Exercise directions: In the records below, print each line exactly and leave every image out.

(Recorded data)
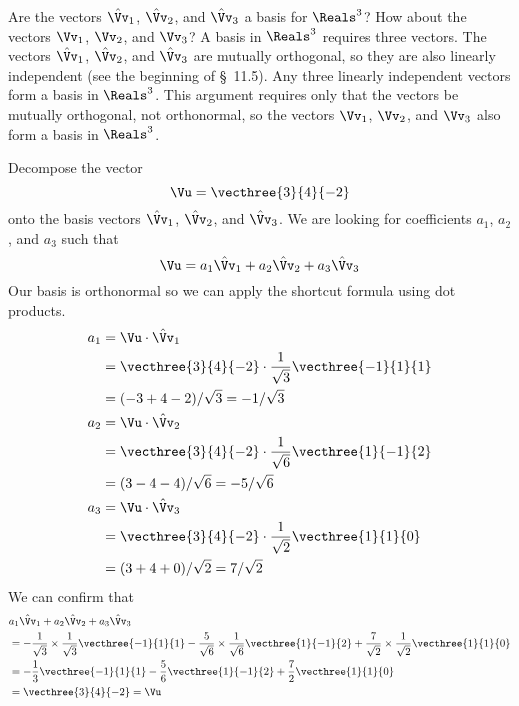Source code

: \documentclass[12pt,ragged]{pajarticle}
\begin{document}
\begin{question}{4}{%
Are the vectors $\hat{\Vv}_1$, $\hat{\Vv}_2$, and $\hat{\Vv}_3$ a basis for $\Reals^3$? How about the vectors $\Vv_1$, $\Vv_2$, and $\Vv_3$?}{
A basis in $\Reals^3$ requires three vectors. The vectors $\hat{\Vv}_1$, $\hat{\Vv}_2$, and $\hat{\Vv}_3$ are mutually orthogonal, so they are also linearly independent (see the beginning of \S~11.5). Any three linearly independent vectors form a basis in $\Reals^3$. This argument requires only that the vectors be mutually orthogonal, not orthonormal, so the vectors $\Vv_1$, $\Vv_2$, and $\Vv_3$ also form a basis in $\Reals^3$.
}
\end{question}


\begin{question}{5}{%
Decompose the vector
\[ \Vu = \vecthree{3}{4}{-2} \]
onto the basis vectors $\hat{\Vv}_1$, $\hat{\Vv}_2$, and $\hat{\Vv}_3$.}{
We are looking for coefficients $a_1$, $a_2$, and $a_3$ such that
\[ \Vu = a_1\hat{\Vv}_1 + a_2\hat{\Vv}_2 + a_3\hat{\Vv}_3 \]
Our basis is orthonormal so we can apply the shortcut formula using dot products.
\begin{align*}
	a_1 &= \Vu\cdot\hat{\Vv}_1 \\
		&= \vecthree{3}{4}{-2}\cdot \frac{1}{\sqrt{3}}\vecthree{-1}{1}{1} \\
		&= (-3 + 4 - 2)/\sqrt{3} = -1/\sqrt{3} \\
	a_2 &= \Vu\cdot\hat{\Vv}_2 \\
		&= \vecthree{3}{4}{-2}\cdot \frac{1}{\sqrt{6}}\vecthree{1}{-1}{2} \\
		&= (3 - 4 - 4)/\sqrt{6} = -5/\sqrt{6} \\
	a_3 &= \Vu\cdot\hat{\Vv}_3 \\
		&= \vecthree{3}{4}{-2}\cdot \frac{1}{\sqrt{2}}\vecthree{1}{1}{0} \\
		&= (3 + 4 + 0)/\sqrt{2} = 7/\sqrt{2} \\
\end{align*}
We can confirm that
\begin{align*}
	&a_1\hat{\Vv}_1 + a_2\hat{\Vv}_2 + a_3\hat{\Vv}_3 \\
	&= -\frac{1}{\sqrt{3}} \times \frac{1}{\sqrt{3}} \vecthree{-1}{1}{1}   
		- \frac{5}{\sqrt{6}} \times \frac{1}{\sqrt{6}} \vecthree{1}{-1}{2} 
		+ \frac{7}{\sqrt{2}}\times\frac{1}{\sqrt{2}} \vecthree{1}{1}{0} \\
	&= 	-\frac{1}{3}\vecthree{-1}{1}{1} - \frac{5}{6}\vecthree{1}{-1}{2} + \frac{7}{2}\vecthree{1}{1}{0} \\
	&= \vecthree{3}{4}{-2} = \Vu
\end{align*}
}	
\end{question}
\end{document}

Solution to this task:
Source code

: \documentclass[12pt,ragged]{pajarticle}
\begin{document}
\begin{question}{4}{%
Are the vectors $\hat{\Vv}_1$, $\hat{\Vv}_2$, and $\hat{\Vv}_3$ a basis for $\Reals^3$? How about the vectors $\Vv_1$, $\Vv_2$, and $\Vv_3$?}{
A basis in $\Reals^3$ requires three vectors. The vectors $\hat{\Vv}_1$, $\hat{\Vv}_2$, and $\hat{\Vv}_3$ are mutually orthogonal, so they are also linearly independent (see the beginning of \S~11.5). Any three linearly independent vectors form a basis in $\Reals^3$. This argument requires only that the vectors be mutually orthogonal, not orthonormal, so the vectors $\Vv_1$, $\Vv_2$, and $\Vv_3$ also form a basis in $\Reals^3$.
}
\end{question}


\begin{question}{5}{%
Decompose the vector
\[ \Vu = \vecthree{3}{4}{-2} \]
onto the basis vectors $\hat{\Vv}_1$, $\hat{\Vv}_2$, and $\hat{\Vv}_3$.}{
We are looking for coefficients $a_1$, $a_2$, and $a_3$ such that
\[ \Vu = a_1\hat{\Vv}_1 + a_2\hat{\Vv}_2 + a_3\hat{\Vv}_3 \]
Our basis is orthonormal so we can apply the shortcut formula using dot products.
\begin{align*}
	a_1 &= \Vu\cdot\hat{\Vv}_1 \\
		&= \vecthree{3}{4}{-2}\cdot \frac{1}{\sqrt{3}}\vecthree{-1}{1}{1} \\
		&= (-3 + 4 - 2)/\sqrt{3} = -1/\sqrt{3} \\
	a_2 &= \Vu\cdot\hat{\Vv}_2 \\
		&= \vecthree{3}{4}{-2}\cdot \frac{1}{\sqrt{6}}\vecthree{1}{-1}{2} \\
		&= (3 - 4 - 4)/\sqrt{6} = -5/\sqrt{6} \\
	a_3 &= \Vu\cdot\hat{\Vv}_3 \\
		&= \vecthree{3}{4}{-2}\cdot \frac{1}{\sqrt{2}}\vecthree{1}{1}{0} \\
		&= (3 + 4 + 0)/\sqrt{2} = 7/\sqrt{2} \\
\end{align*}
We can confirm that
\begin{align*}
	&a_1\hat{\Vv}_1 + a_2\hat{\Vv}_2 + a_3\hat{\Vv}_3 \\
	&= -\frac{1}{\sqrt{3}} \times \frac{1}{\sqrt{3}} \vecthree{-1}{1}{1}   
		- \frac{5}{\sqrt{6}} \times \frac{1}{\sqrt{6}} \vecthree{1}{-1}{2} 
		+ \frac{7}{\sqrt{2}}\times\frac{1}{\sqrt{2}} \vecthree{1}{1}{0} \\
	&= 	-\frac{1}{3}\vecthree{-1}{1}{1} - \frac{5}{6}\vecthree{1}{-1}{2} + \frac{7}{2}\vecthree{1}{1}{0} \\
	&= \vecthree{3}{4}{-2} = \Vu
\end{align*}
}	
\end{question}
\end{document}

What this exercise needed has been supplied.